What the exercise asks:
The records are to be copied word for word, and the pictures dropped.

☆ ☆ ☆

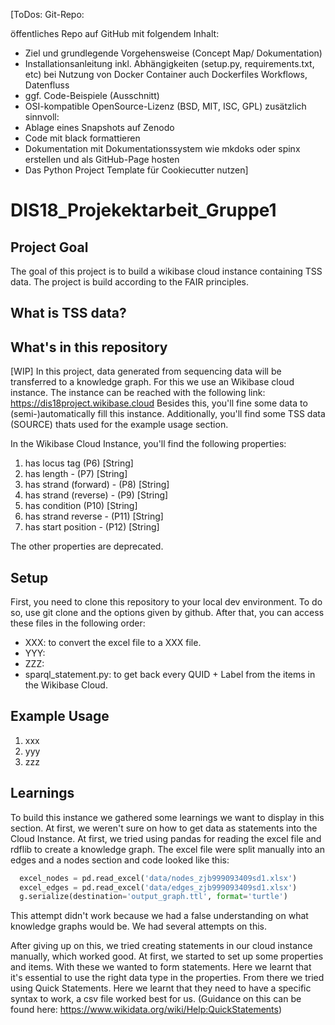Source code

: [ToDos: 
Git-Repo:

öffentliches Repo auf GitHub mit folgendem Inhalt:
- Ziel und grundlegende Vorgehensweise (Concept Map/ Dokumentation)
- Installationsanleitung inkl. Abhängigkeiten (setup.py, requirements.txt, etc) bei Nutzung von Docker Container auch Dockerfiles
Workflows, Datenfluss
- ggf. Code-Beispiele (Ausschnitt)
- OSI-kompatible OpenSource-Lizenz (BSD, MIT, ISC, GPL)
zusätzlich sinnvoll:
- Ablage eines Snapshots auf Zenodo
- Code mit black formattieren
- Dokumentation mit Dokumentationssystem wie mkdoks oder spinx erstellen und als GitHub-Page hosten
- Das Python Project Template für Cookiecutter nutzen]

# DIS18_Projekektarbeit_Gruppe1

## Project Goal

The goal of this project is to build a wikibase cloud instance containing TSS data. The project is build according to the FAIR principles.

## What is TSS data? 

## What's in this repository

[WIP] In this project, data generated from sequencing data will be transferred to a knowledge graph. For this we use an Wikibase cloud instance. The instance can be reached with the following link: https://dis18project.wikibase.cloud
Besides this, you'll fine some data to (semi-)automatically fill this instance. Additionally, you'll find some TSS data (SOURCE) thats used for the example usage section. 

In the Wikibase Cloud Instance, you'll find the following properties: 

1. has locus tag (P6) [String]
2. has length - (P7) [String]
3. has strand (forward) - (P8) [String]
4. has strand (reverse) - (P9) [String]
5. has condition (P10) [String]
6. has strand reverse - (P11) [String]
7. has start position - (P12) [String]

The other properties are deprecated.


## Setup

First, you need to clone this repository to your local dev environment. To do so, use git clone and the options given by github. After that, you can access these files in the following order: 

- XXX: to convert the excel file to a XXX file. 
- YYY: 
- ZZZ: 
- sparql_statement.py: to get back every QUID + Label from the items in the Wikibase Cloud. 

## Example Usage 

1. xxx
2. yyy
3. zzz

## Learnings

To build this instance we gathered some learnings we want to display in this section. 
At first, we weren't sure on how to get data as statements into the Cloud Instance. At first, we tried using pandas for reading the excel file and rdflib to create a knowledge graph. The excel file were split manually into an edges and a nodes section and code looked like this: 

```python
  excel_nodes = pd.read_excel('data/nodes_zjb999093409sd1.xlsx')
  excel_edges = pd.read_excel('data/edges_zjb999093409sd1.xlsx')
  g.serialize(destination='output_graph.ttl', format='turtle')
```

This attempt didn't work because we had a false understanding on what knowledge graphs would be. We had several attempts on this. 

After giving up on this, we tried creating statements in our cloud instance manually, which worked good. At first, we started to set up some properties and items. With these we wanted to form statements. Here we learnt that it's essential to use the right data type in the properties. 
From there we tried using Quick Statements. Here we learnt that they need to have a specific syntax to work, a csv file worked best for us. (Guidance on this can be found here: https://www.wikidata.org/wiki/Help:QuickStatements)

☆ ☆ ☆

Solution to the exercise:
Source code

: [ToDos: 
Git-Repo:

öffentliches Repo auf GitHub mit folgendem Inhalt:
- Ziel und grundlegende Vorgehensweise (Concept Map/ Dokumentation)
- Installationsanleitung inkl. Abhängigkeiten (setup.py, requirements.txt, etc) bei Nutzung von Docker Container auch Dockerfiles
Workflows, Datenfluss
- ggf. Code-Beispiele (Ausschnitt)
- OSI-kompatible OpenSource-Lizenz (BSD, MIT, ISC, GPL)
zusätzlich sinnvoll:
- Ablage eines Snapshots auf Zenodo
- Code mit black formattieren
- Dokumentation mit Dokumentationssystem wie mkdoks oder spinx erstellen und als GitHub-Page hosten
- Das Python Project Template für Cookiecutter nutzen]

# DIS18_Projekektarbeit_Gruppe1

## Project Goal

The goal of this project is to build a wikibase cloud instance containing TSS data. The project is build according to the FAIR principles.

## What is TSS data? 

## What's in this repository

[WIP] In this project, data generated from sequencing data will be transferred to a knowledge graph. For this we use an Wikibase cloud instance. The instance can be reached with the following link: https://dis18project.wikibase.cloud
Besides this, you'll fine some data to (semi-)automatically fill this instance. Additionally, you'll find some TSS data (SOURCE) thats used for the example usage section. 

In the Wikibase Cloud Instance, you'll find the following properties: 

1. has locus tag (P6) [String]
2. has length - (P7) [String]
3. has strand (forward) - (P8) [String]
4. has strand (reverse) - (P9) [String]
5. has condition (P10) [String]
6. has strand reverse - (P11) [String]
7. has start position - (P12) [String]

The other properties are deprecated.


## Setup

First, you need to clone this repository to your local dev environment. To do so, use git clone and the options given by github. After that, you can access these files in the following order: 

- XXX: to convert the excel file to a XXX file. 
- YYY: 
- ZZZ: 
- sparql_statement.py: to get back every QUID + Label from the items in the Wikibase Cloud. 

## Example Usage 

1. xxx
2. yyy
3. zzz

## Learnings

To build this instance we gathered some learnings we want to display in this section. 
At first, we weren't sure on how to get data as statements into the Cloud Instance. At first, we tried using pandas for reading the excel file and rdflib to create a knowledge graph. The excel file were split manually into an edges and a nodes section and code looked like this: 

```python
  excel_nodes = pd.read_excel('data/nodes_zjb999093409sd1.xlsx')
  excel_edges = pd.read_excel('data/edges_zjb999093409sd1.xlsx')
  g.serialize(destination='output_graph.ttl', format='turtle')
```

This attempt didn't work because we had a false understanding on what knowledge graphs would be. We had several attempts on this. 

After giving up on this, we tried creating statements in our cloud instance manually, which worked good. At first, we started to set up some properties and items. With these we wanted to form statements. Here we learnt that it's essential to use the right data type in the properties. 
From there we tried using Quick Statements. Here we learnt that they need to have a specific syntax to work, a csv file worked best for us. (Guidance on this can be found here: https://www.wikidata.org/wiki/Help:QuickStatements)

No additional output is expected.